In honour of his pending centennial, I felt compelled to watch one of his movies the other night that I don't watch as often.  It's different from his other films in that it's not a parody of something else, but rather based on a Russian novel.  It was only his second movie, after the original version of The Producers which won him the Oscar for Best Original Screenplay.  It wasn't a huge hit when it was released in 1970--Brooks joked that The Producers made a penny, while this film made half a penny.  But with the development of home video, new generations have come to not just view, but appreciate this underappreciated movie.

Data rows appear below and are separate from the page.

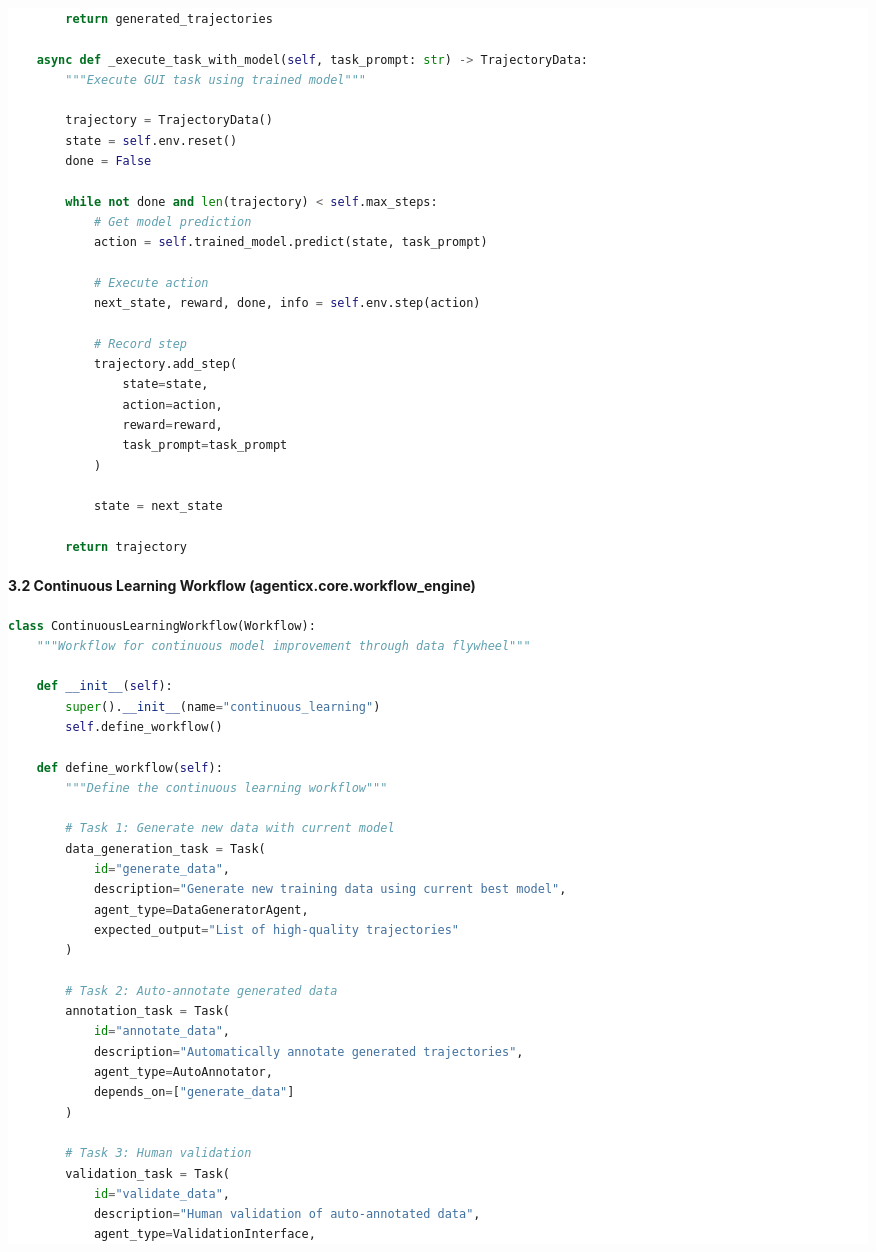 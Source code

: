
 ```python
        return generated_trajectories
    
    async def _execute_task_with_model(self, task_prompt: str) -> TrajectoryData:
        """Execute GUI task using trained model"""
        
        trajectory = TrajectoryData()
        state = self.env.reset()
        done = False
        
        while not done and len(trajectory) < self.max_steps:
            # Get model prediction
            action = self.trained_model.predict(state, task_prompt)
            
            # Execute action
            next_state, reward, done, info = self.env.step(action)
            
            # Record step
            trajectory.add_step(
                state=state,
                action=action,
                reward=reward,
                task_prompt=task_prompt
            )
            
            state = next_state
            
        return trajectory
```

#### 3.2 Continuous Learning Workflow (agenticx.core.workflow_engine)
```python
class ContinuousLearningWorkflow(Workflow):
    """Workflow for continuous model improvement through data flywheel"""
    
    def __init__(self):
        super().__init__(name="continuous_learning")
        self.define_workflow()
    
    def define_workflow(self):
        """Define the continuous learning workflow"""
        
        # Task 1: Generate new data with current model
        data_generation_task = Task(
            id="generate_data",
            description="Generate new training data using current best model",
            agent_type=DataGeneratorAgent,
            expected_output="List of high-quality trajectories"
        )
        
        # Task 2: Auto-annotate generated data
        annotation_task = Task(
            id="annotate_data", 
            description="Automatically annotate generated trajectories",
            agent_type=AutoAnnotator,
            depends_on=["generate_data"]
        )
        
        # Task 3: Human validation
        validation_task = Task(
            id="validate_data",
            description="Human validation of auto-annotated data",
            agent_type=ValidationInterface,
``` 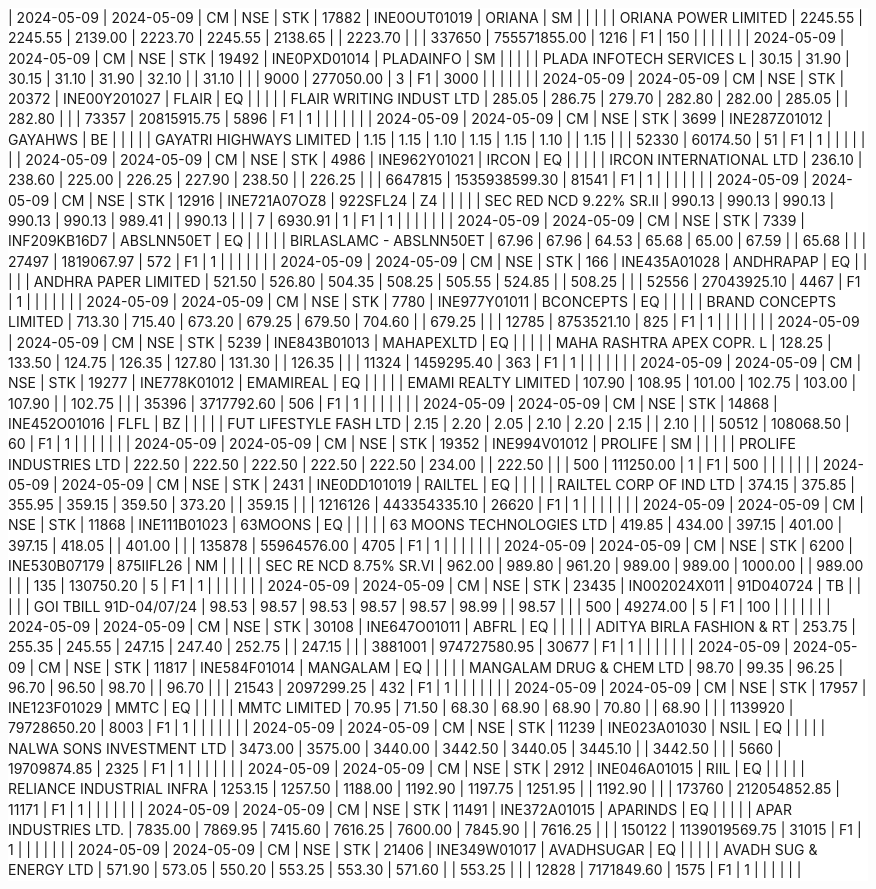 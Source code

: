 | 2024-05-09 | 2024-05-09 | CM | NSE | STK | 17882 | INE0OUT01019 | ORIANA | SM |  |  |  |  | ORIANA POWER LIMITED | 2245.55 | 2245.55 | 2139.00 | 2223.70 | 2245.55 | 2138.65 |  | 2223.70 |  |  | 337650 | 755571855.00 | 1216 | F1 | 150 |  |  |  |  |  |
| 2024-05-09 | 2024-05-09 | CM | NSE | STK | 19492 | INE0PXD01014 | PLADAINFO | SM |  |  |  |  | PLADA INFOTECH SERVICES L | 30.15 | 31.90 | 30.15 | 31.10 | 31.90 | 32.10 |  | 31.10 |  |  | 9000 | 277050.00 | 3 | F1 | 3000 |  |  |  |  |  |
| 2024-05-09 | 2024-05-09 | CM | NSE | STK | 20372 | INE00Y201027 | FLAIR | EQ |  |  |  |  | FLAIR WRITING INDUST LTD | 285.05 | 286.75 | 279.70 | 282.80 | 282.00 | 285.05 |  | 282.80 |  |  | 73357 | 20815915.75 | 5896 | F1 | 1 |  |  |  |  |  |
| 2024-05-09 | 2024-05-09 | CM | NSE | STK | 3699 | INE287Z01012 | GAYAHWS | BE |  |  |  |  | GAYATRI HIGHWAYS LIMITED | 1.15 | 1.15 | 1.10 | 1.15 | 1.15 | 1.10 |  | 1.15 |  |  | 52330 | 60174.50 | 51 | F1 | 1 |  |  |  |  |  |
| 2024-05-09 | 2024-05-09 | CM | NSE | STK | 4986 | INE962Y01021 | IRCON | EQ |  |  |  |  | IRCON INTERNATIONAL LTD | 236.10 | 238.60 | 225.00 | 226.25 | 227.90 | 238.50 |  | 226.25 |  |  | 6647815 | 1535938599.30 | 81541 | F1 | 1 |  |  |  |  |  |
| 2024-05-09 | 2024-05-09 | CM | NSE | STK | 12916 | INE721A07OZ8 | 922SFL24 | Z4 |  |  |  |  | SEC RED NCD 9.22% SR.II | 990.13 | 990.13 | 990.13 | 990.13 | 990.13 | 989.41 |  | 990.13 |  |  | 7 | 6930.91 | 1 | F1 | 1 |  |  |  |  |  |
| 2024-05-09 | 2024-05-09 | CM | NSE | STK | 7339 | INF209KB16D7 | ABSLNN50ET | EQ |  |  |  |  | BIRLASLAMC - ABSLNN50ET | 67.96 | 67.96 | 64.53 | 65.68 | 65.00 | 67.59 |  | 65.68 |  |  | 27497 | 1819067.97 | 572 | F1 | 1 |  |  |  |  |  |
| 2024-05-09 | 2024-05-09 | CM | NSE | STK | 166 | INE435A01028 | ANDHRAPAP | EQ |  |  |  |  | ANDHRA PAPER LIMITED | 521.50 | 526.80 | 504.35 | 508.25 | 505.55 | 524.85 |  | 508.25 |  |  | 52556 | 27043925.10 | 4467 | F1 | 1 |  |  |  |  |  |
| 2024-05-09 | 2024-05-09 | CM | NSE | STK | 7780 | INE977Y01011 | BCONCEPTS | EQ |  |  |  |  | BRAND CONCEPTS LIMITED | 713.30 | 715.40 | 673.20 | 679.25 | 679.50 | 704.60 |  | 679.25 |  |  | 12785 | 8753521.10 | 825 | F1 | 1 |  |  |  |  |  |
| 2024-05-09 | 2024-05-09 | CM | NSE | STK | 5239 | INE843B01013 | MAHAPEXLTD | EQ |  |  |  |  | MAHA RASHTRA APEX COPR. L | 128.25 | 133.50 | 124.75 | 126.35 | 127.80 | 131.30 |  | 126.35 |  |  | 11324 | 1459295.40 | 363 | F1 | 1 |  |  |  |  |  |
| 2024-05-09 | 2024-05-09 | CM | NSE | STK | 19277 | INE778K01012 | EMAMIREAL | EQ |  |  |  |  | EMAMI REALTY LIMITED | 107.90 | 108.95 | 101.00 | 102.75 | 103.00 | 107.90 |  | 102.75 |  |  | 35396 | 3717792.60 | 506 | F1 | 1 |  |  |  |  |  |
| 2024-05-09 | 2024-05-09 | CM | NSE | STK | 14868 | INE452O01016 | FLFL | BZ |  |  |  |  | FUT LIFESTYLE FASH LTD | 2.15 | 2.20 | 2.05 | 2.10 | 2.20 | 2.15 |  | 2.10 |  |  | 50512 | 108068.50 | 60 | F1 | 1 |  |  |  |  |  |
| 2024-05-09 | 2024-05-09 | CM | NSE | STK | 19352 | INE994V01012 | PROLIFE | SM |  |  |  |  | PROLIFE INDUSTRIES LTD | 222.50 | 222.50 | 222.50 | 222.50 | 222.50 | 234.00 |  | 222.50 |  |  | 500 | 111250.00 | 1 | F1 | 500 |  |  |  |  |  |
| 2024-05-09 | 2024-05-09 | CM | NSE | STK | 2431 | INE0DD101019 | RAILTEL | EQ |  |  |  |  | RAILTEL CORP OF IND LTD | 374.15 | 375.85 | 355.95 | 359.15 | 359.50 | 373.20 |  | 359.15 |  |  | 1216126 | 443354335.10 | 26620 | F1 | 1 |  |  |  |  |  |
| 2024-05-09 | 2024-05-09 | CM | NSE | STK | 11868 | INE111B01023 | 63MOONS | EQ |  |  |  |  | 63 MOONS TECHNOLOGIES LTD | 419.85 | 434.00 | 397.15 | 401.00 | 397.15 | 418.05 |  | 401.00 |  |  | 135878 | 55964576.00 | 4705 | F1 | 1 |  |  |  |  |  |
| 2024-05-09 | 2024-05-09 | CM | NSE | STK | 6200 | INE530B07179 | 875IIFL26 | NM |  |  |  |  | SEC RE NCD 8.75% SR.VI | 962.00 | 989.80 | 961.20 | 989.00 | 989.00 | 1000.00 |  | 989.00 |  |  | 135 | 130750.20 | 5 | F1 | 1 |  |  |  |  |  |
| 2024-05-09 | 2024-05-09 | CM | NSE | STK | 23435 | IN002024X011 | 91D040724 | TB |  |  |  |  | GOI TBILL 91D-04/07/24 | 98.53 | 98.57 | 98.53 | 98.57 | 98.57 | 98.99 |  | 98.57 |  |  | 500 | 49274.00 | 5 | F1 | 100 |  |  |  |  |  |
| 2024-05-09 | 2024-05-09 | CM | NSE | STK | 30108 | INE647O01011 | ABFRL | EQ |  |  |  |  | ADITYA BIRLA FASHION & RT | 253.75 | 255.35 | 245.55 | 247.15 | 247.40 | 252.75 |  | 247.15 |  |  | 3881001 | 974727580.95 | 30677 | F1 | 1 |  |  |  |  |  |
| 2024-05-09 | 2024-05-09 | CM | NSE | STK | 11817 | INE584F01014 | MANGALAM | EQ |  |  |  |  | MANGALAM DRUG & CHEM LTD | 98.70 | 99.35 | 96.25 | 96.70 | 96.50 | 98.70 |  | 96.70 |  |  | 21543 | 2097299.25 | 432 | F1 | 1 |  |  |  |  |  |
| 2024-05-09 | 2024-05-09 | CM | NSE | STK | 17957 | INE123F01029 | MMTC | EQ |  |  |  |  | MMTC LIMITED | 70.95 | 71.50 | 68.30 | 68.90 | 68.90 | 70.80 |  | 68.90 |  |  | 1139920 | 79728650.20 | 8003 | F1 | 1 |  |  |  |  |  |
| 2024-05-09 | 2024-05-09 | CM | NSE | STK | 11239 | INE023A01030 | NSIL | EQ |  |  |  |  | NALWA SONS INVESTMENT LTD | 3473.00 | 3575.00 | 3440.00 | 3442.50 | 3440.05 | 3445.10 |  | 3442.50 |  |  | 5660 | 19709874.85 | 2325 | F1 | 1 |  |  |  |  |  |
| 2024-05-09 | 2024-05-09 | CM | NSE | STK | 2912 | INE046A01015 | RIIL | EQ |  |  |  |  | RELIANCE INDUSTRIAL INFRA | 1253.15 | 1257.50 | 1188.00 | 1192.90 | 1197.75 | 1251.95 |  | 1192.90 |  |  | 173760 | 212054852.85 | 11171 | F1 | 1 |  |  |  |  |  |
| 2024-05-09 | 2024-05-09 | CM | NSE | STK | 11491 | INE372A01015 | APARINDS | EQ |  |  |  |  | APAR INDUSTRIES LTD. | 7835.00 | 7869.95 | 7415.60 | 7616.25 | 7600.00 | 7845.90 |  | 7616.25 |  |  | 150122 | 1139019569.75 | 31015 | F1 | 1 |  |  |  |  |  |
| 2024-05-09 | 2024-05-09 | CM | NSE | STK | 21406 | INE349W01017 | AVADHSUGAR | EQ |  |  |  |  | AVADH SUG & ENERGY LTD | 571.90 | 573.05 | 550.20 | 553.25 | 553.30 | 571.60 |  | 553.25 |  |  | 12828 | 7171849.60 | 1575 | F1 | 1 |  |  |  |  |  | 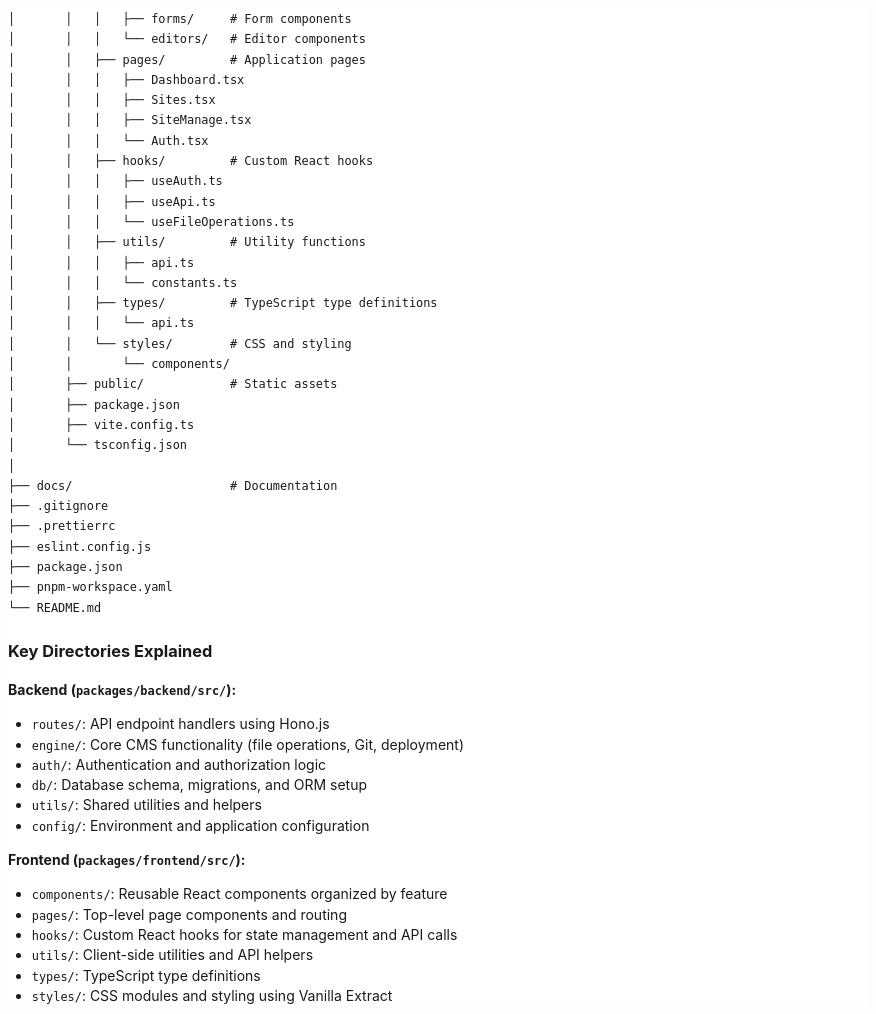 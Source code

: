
 ```
│       │   │   ├── forms/     # Form components
│       │   │   └── editors/   # Editor components
│       │   ├── pages/         # Application pages
│       │   │   ├── Dashboard.tsx
│       │   │   ├── Sites.tsx
│       │   │   ├── SiteManage.tsx
│       │   │   └── Auth.tsx
│       │   ├── hooks/         # Custom React hooks
│       │   │   ├── useAuth.ts
│       │   │   ├── useApi.ts
│       │   │   └── useFileOperations.ts
│       │   ├── utils/         # Utility functions
│       │   │   ├── api.ts
│       │   │   └── constants.ts
│       │   ├── types/         # TypeScript type definitions
│       │   │   └── api.ts
│       │   └── styles/        # CSS and styling
│       │       └── components/
│       ├── public/            # Static assets
│       ├── package.json
│       ├── vite.config.ts
│       └── tsconfig.json
│
├── docs/                      # Documentation
├── .gitignore
├── .prettierrc
├── eslint.config.js
├── package.json
├── pnpm-workspace.yaml
└── README.md
```

### Key Directories Explained

**Backend (`packages/backend/src/`):**

- `routes/`: API endpoint handlers using Hono.js
- `engine/`: Core CMS functionality (file operations, Git, deployment)
- `auth/`: Authentication and authorization logic
- `db/`: Database schema, migrations, and ORM setup
- `utils/`: Shared utilities and helpers
- `config/`: Environment and application configuration

**Frontend (`packages/frontend/src/`):**

- `components/`: Reusable React components organized by feature
- `pages/`: Top-level page components and routing
- `hooks/`: Custom React hooks for state management and API calls
- `utils/`: Client-side utilities and API helpers
- `types/`: TypeScript type definitions
- `styles/`: CSS modules and styling using Vanilla Extract
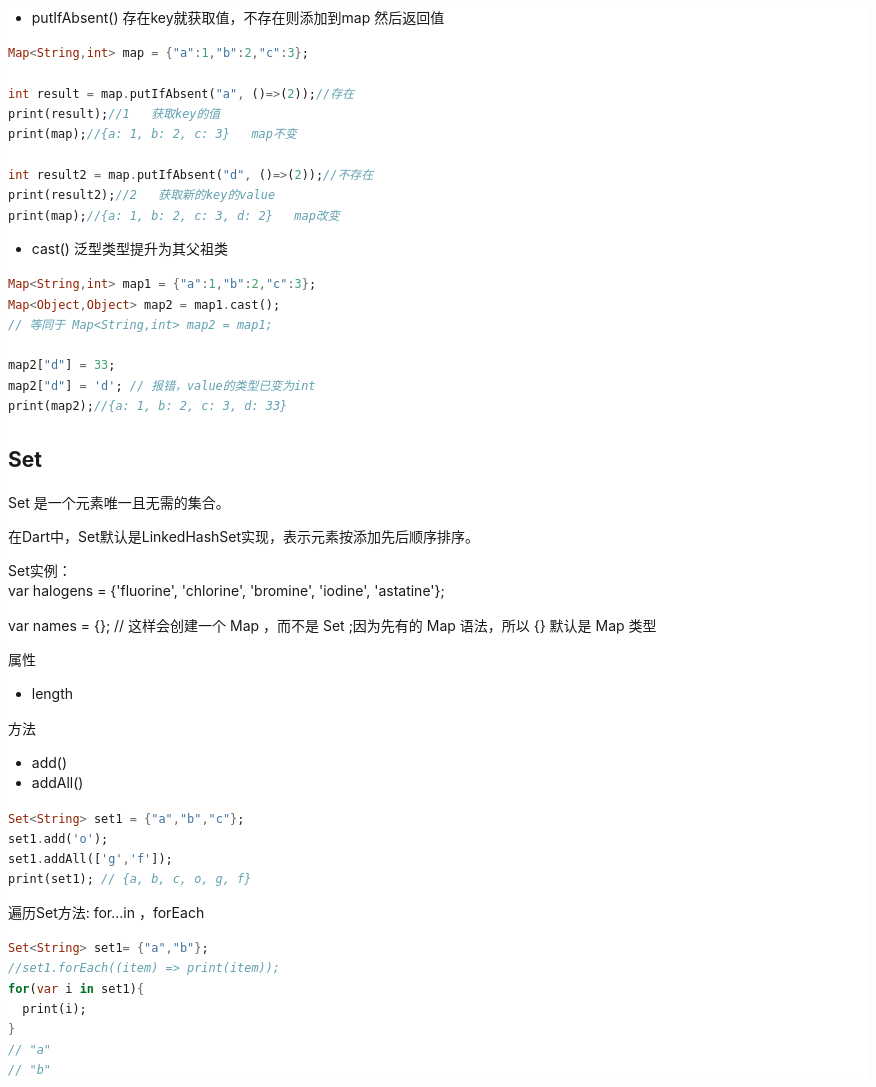 * putIfAbsent() 存在key就获取值，不存在则添加到map 然后返回值
```dart
Map<String,int> map = {"a":1,"b":2,"c":3};

int result = map.putIfAbsent("a", ()=>(2));//存在
print(result);//1   获取key的值
print(map);//{a: 1, b: 2, c: 3}   map不变

int result2 = map.putIfAbsent("d", ()=>(2));//不存在
print(result2);//2   获取新的key的value
print(map);//{a: 1, b: 2, c: 3, d: 2}   map改变
```

* cast() 泛型类型提升为其父祖类
```dart
Map<String,int> map1 = {"a":1,"b":2,"c":3};
Map<Object,Object> map2 = map1.cast();
// 等同于 Map<String,int> map2 = map1;

map2["d"] = 33;
map2["d"] = 'd'; // 报错，value的类型已变为int
print(map2);//{a: 1, b: 2, c: 3, d: 33}
```


## <a name="Set">Set</a>

Set 是一个元素唯一且无需的集合。

在Dart中，Set默认是LinkedHashSet实现，表示元素按添加先后顺序排序。

Set实例：  
var halogens = {'fluorine', 'chlorine', 'bromine', 'iodine', 'astatine'};

var names = {}; // 这样会创建一个 Map ，而不是 Set ;因为先有的 Map 语法，所以 {} 默认是 Map 类型

属性
* length 

方法
* add()
* addAll()  
```dart
Set<String> set1 = {"a","b","c"};
set1.add('o');
set1.addAll(['g','f']);
print(set1); // {a, b, c, o, g, f}
```

遍历Set方法: for...in ，forEach
```dart
Set<String> set1= {"a","b"};
//set1.forEach((item) => print(item));
for(var i in set1){
  print(i);
}
// "a" 
// "b" 
```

Set in 1927 in the relatively recently developed Soviet Union, a dying woman tells her son in law, Vorobyaninov (played by Ron Moody), a former Russian aristocrat, that during the revolution she hid her jewels inside the seat of a chair that was part of a set of twelve.  Moments before telling him, she also told the local priest, Father Fyodor (an almost unrecognizable Dom DeLuise).  On a return trip to his former stately home, Vorobyaninov teams up with Ostap Bender, a con artist (Frank Langella in what IMDB says was his film debut) and is reunited with his former servant Tikon (Brooks in what I think is the finest acting he ever did).  Together, they try to stay ahead of Fyodor and hopefully find the jewels first in what becomes a madcap chase across the country.

Brooks shot the movie in what was then Yugoslavia and wrote the screenplay based on the novel Dvenadstat Stulyev by Ilya Ilf and Yevgeni Petrov and translated by Elizabeth Hill under the title Diamonds To Sit On.  In honour of Mel Brooks's 100th birthday, please enjoy what Brooks has said is his favourite of his own movies, The Twelve Chairs.  Thanks, Mel, for all the laughs.  Keep 'em coming.  Looking forward to Spaceballs: The New One next year.

Until next week, stay safe, be good to your neighbours, and please remember... be good to your parents.  They've been good to you.

Yours in peace, love, and rock 'n' roll!